Data Contracts¶
Data contracts let you define and enforce expectations about your data's schema, quality, and freshness as a formal agreement between data producers and consumers. Provero validates contracts against live data sources and detects schema drift, SLA violations, and per-column quality issues.
What Are Data Contracts?¶
A data contract is a YAML definition that specifies:
- Schema: which columns must exist and their expected types.
- Column checks: quality rules per column (not_null, unique, range, accepted_values, etc.).
- SLAs: service level agreements for freshness, completeness, and availability.
- Violation policy: what happens when the contract is broken (warn, block, or quarantine).
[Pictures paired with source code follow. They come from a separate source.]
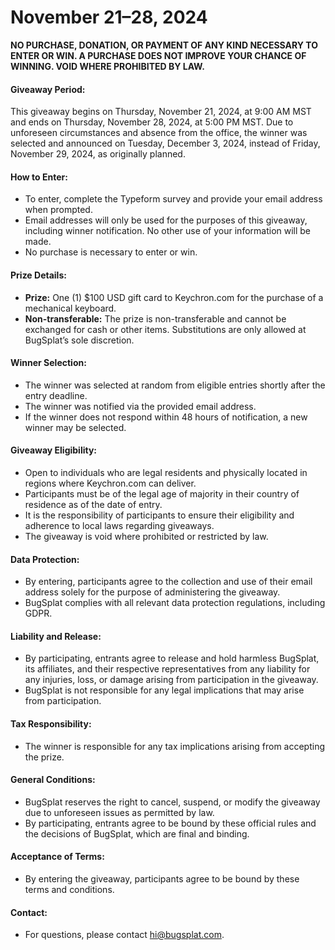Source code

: # November 21–28, 2024

**NO PURCHASE, DONATION, OR PAYMENT OF ANY KIND NECESSARY TO ENTER OR WIN. A PURCHASE DOES NOT IMPROVE YOUR CHANCE OF WINNING. VOID WHERE PROHIBITED BY LAW.**

#### Giveaway Period:

This giveaway begins on Thursday, November 21, 2024, at 9:00 AM MST and ends on Thursday, November 28, 2024, at 5:00 PM MST. Due to unforeseen circumstances and absence from the office, the winner was selected and announced on Tuesday, December 3, 2024, instead of Friday, November 29, 2024, as originally planned.

#### How to Enter:

* To enter, complete the Typeform survey and provide your email address when prompted.
* Email addresses will only be used for the purposes of this giveaway, including winner notification. No other use of your information will be made.
* No purchase is necessary to enter or win.

#### Prize Details:

* **Prize:** One (1) $100 USD gift card to Keychron.com for the purchase of a mechanical keyboard.
* **Non-transferable:** The prize is non-transferable and cannot be exchanged for cash or other items. Substitutions are only allowed at BugSplat’s sole discretion.

#### Winner Selection:

* The winner was selected at random from eligible entries shortly after the entry deadline.
* The winner was notified via the provided email address.
* If the winner does not respond within 48 hours of notification, a new winner may be selected.

#### Giveaway Eligibility:

* Open to individuals who are legal residents and physically located in regions where Keychron.com can deliver.
* Participants must be of the legal age of majority in their country of residence as of the date of entry.
* It is the responsibility of participants to ensure their eligibility and adherence to local laws regarding giveaways.
* The giveaway is void where prohibited or restricted by law.

#### Data Protection:

* By entering, participants agree to the collection and use of their email address solely for the purpose of administering the giveaway.
* BugSplat complies with all relevant data protection regulations, including GDPR.

#### Liability and Release:

* By participating, entrants agree to release and hold harmless BugSplat, its affiliates, and their respective representatives from any liability for any injuries, loss, or damage arising from participation in the giveaway.
* BugSplat is not responsible for any legal implications that may arise from participation.

#### Tax Responsibility:

* The winner is responsible for any tax implications arising from accepting the prize.

#### General Conditions:

* BugSplat reserves the right to cancel, suspend, or modify the giveaway due to unforeseen issues as permitted by law.
* By participating, entrants agree to be bound by these official rules and the decisions of BugSplat, which are final and binding.

#### Acceptance of Terms:

* By entering the giveaway, participants agree to be bound by these terms and conditions.

#### Contact:

* For questions, please contact hi@bugsplat.com.
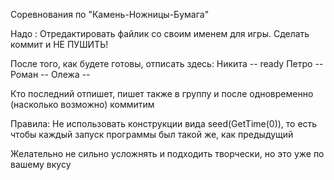 Соревнования по "Камень-Ножницы-Бумага"

Надо : 
Отредактировать файлик со своим именем для игры. Сделать коммит и НЕ ПУШИТЬ!

После того, как будете готовы, отписать здесь:
Никита -- ready 
Петро --
Роман -- 
Олежа -- 

Кто последний отпишет, пишет также в группу и после одновременно (насколько возможно) коммитим

Правила:
Не использовать конструкции вида seed(GetTime(0)), то есть чтобы каждый запуск программы был такой же, как предыдущий

Желательно не сильно усложнять и подходить творчески, но это уже по вашему вкусу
Contracts live inside your provero.yaml alongside regular check suites.
Defining a Contract¶
contracts:
- name: orders_contract
owner: data-team
version: "1.0"
table: orders
on_violation: warn
schema:
columns:
- name: order_id
type: integer
checks: [not_null, unique]
- name: customer_id
type: integer
checks: [not_null]
- name: amount
type: float
checks:
- not_null
- range:
min: 0.01
- name: status
type: varchar
checks:
- accepted_values: [pending, shipped, delivered, cancelled]
- name: created_at
type: timestamp
sla:
freshness: 24h
completeness: "95%"
availability: "true"
Contract Fields¶
| Field | Type | Required | Default | Description |
|---|---|---|---|---|
name |
string | Yes | Unique contract identifier | |
owner |
string | No | Team or person responsible for the data | |
version |
string | No | "1.0" |
Contract version for tracking changes |
table |
string | Yes | Table the contract applies to | |
source |
string | No | Named source reference (from sources: block) |
|
on_violation |
string | No | warn |
Action on violation: block, warn, quarantine |
schema.columns |
array | No | Column definitions | |
sla |
object | No | Service level agreements |
Schema Validation¶
Schema validation compares the columns defined in the contract against the actual table schema. Provero detects three types of drift:
| Drift Type | Description | Example |
|---|---|---|
removed |
A column in the contract is missing from the table | Contract expects email, table does not have it |
added |
The table has a column not in the contract | Table has phone but contract does not define it |
type_changed |
A column exists but its type differs from the contract | Contract says integer, table has varchar |
Type comparison is flexible. Provero normalizes types across databases, so int, bigint, int4, and smallint all match integer. Parameterized types like decimal(10,2) match decimal.
Column Checks¶
Each column in the contract can have a list of checks. These use the same check types available for regular suites:
schema:
columns:
- name: price
type: float
checks:
- not_null
- range:
min: 0.01
max: 99999.99
- name: currency
type: varchar
checks:
- accepted_values: [USD, EUR, GBP]
Checks can be written as simple strings (not_null, unique) or as dictionaries with parameters.
SLA Enforcement¶
SLAs define operational expectations for the data. Provero validates three SLA types:
Freshness¶
Checks that the most recent data is within a time threshold. Provero automatically finds the first timestamp/datetime/date column in the table and compares its maximum value against the current time.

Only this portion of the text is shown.